• [Items from a dataset]:

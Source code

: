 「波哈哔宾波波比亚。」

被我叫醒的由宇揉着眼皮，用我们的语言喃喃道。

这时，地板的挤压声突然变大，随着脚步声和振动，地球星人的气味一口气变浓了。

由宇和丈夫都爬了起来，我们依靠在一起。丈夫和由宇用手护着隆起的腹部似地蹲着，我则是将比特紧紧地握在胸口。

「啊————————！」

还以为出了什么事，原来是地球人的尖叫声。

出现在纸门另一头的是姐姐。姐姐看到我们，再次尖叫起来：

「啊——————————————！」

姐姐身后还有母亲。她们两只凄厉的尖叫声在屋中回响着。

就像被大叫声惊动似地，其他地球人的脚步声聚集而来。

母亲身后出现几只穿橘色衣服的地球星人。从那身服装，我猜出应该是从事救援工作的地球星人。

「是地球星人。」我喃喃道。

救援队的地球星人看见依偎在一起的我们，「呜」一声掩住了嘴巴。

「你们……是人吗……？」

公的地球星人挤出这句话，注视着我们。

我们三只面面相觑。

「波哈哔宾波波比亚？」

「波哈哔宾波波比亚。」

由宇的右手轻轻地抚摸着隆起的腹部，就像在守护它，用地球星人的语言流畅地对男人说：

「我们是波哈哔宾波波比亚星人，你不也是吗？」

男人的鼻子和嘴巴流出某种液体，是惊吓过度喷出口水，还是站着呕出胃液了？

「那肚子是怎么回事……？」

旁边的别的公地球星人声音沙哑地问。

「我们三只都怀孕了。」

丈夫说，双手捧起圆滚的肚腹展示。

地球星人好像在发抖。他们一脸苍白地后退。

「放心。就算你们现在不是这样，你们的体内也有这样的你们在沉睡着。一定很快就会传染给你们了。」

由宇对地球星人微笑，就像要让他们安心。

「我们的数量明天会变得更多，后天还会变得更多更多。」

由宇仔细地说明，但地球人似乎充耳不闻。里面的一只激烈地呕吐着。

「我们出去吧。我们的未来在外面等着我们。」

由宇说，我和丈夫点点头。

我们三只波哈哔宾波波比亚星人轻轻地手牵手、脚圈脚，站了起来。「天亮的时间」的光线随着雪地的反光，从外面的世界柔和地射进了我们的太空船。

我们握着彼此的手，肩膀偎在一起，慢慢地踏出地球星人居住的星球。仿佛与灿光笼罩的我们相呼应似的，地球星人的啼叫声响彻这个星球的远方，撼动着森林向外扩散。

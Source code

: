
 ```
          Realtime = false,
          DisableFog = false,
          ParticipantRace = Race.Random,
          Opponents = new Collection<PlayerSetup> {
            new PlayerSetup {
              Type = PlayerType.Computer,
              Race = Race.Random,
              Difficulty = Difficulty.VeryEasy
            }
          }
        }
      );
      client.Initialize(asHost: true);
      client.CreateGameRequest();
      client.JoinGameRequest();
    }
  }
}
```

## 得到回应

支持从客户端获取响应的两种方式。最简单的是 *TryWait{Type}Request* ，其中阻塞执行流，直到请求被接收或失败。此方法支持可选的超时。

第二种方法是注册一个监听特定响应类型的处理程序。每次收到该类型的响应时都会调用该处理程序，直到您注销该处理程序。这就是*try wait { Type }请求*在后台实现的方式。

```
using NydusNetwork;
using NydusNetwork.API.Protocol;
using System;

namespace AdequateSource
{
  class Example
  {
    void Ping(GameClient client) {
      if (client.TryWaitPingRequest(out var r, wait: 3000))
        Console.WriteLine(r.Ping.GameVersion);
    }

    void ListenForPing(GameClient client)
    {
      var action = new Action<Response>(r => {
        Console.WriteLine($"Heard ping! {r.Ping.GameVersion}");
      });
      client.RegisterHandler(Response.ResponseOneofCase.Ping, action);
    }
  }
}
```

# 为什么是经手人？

• [Try it]: Gather each line of the records holding the string "using".

• [Output for this task]:
using NydusNetwork;
using NydusNetwork.API.Protocol;
using System;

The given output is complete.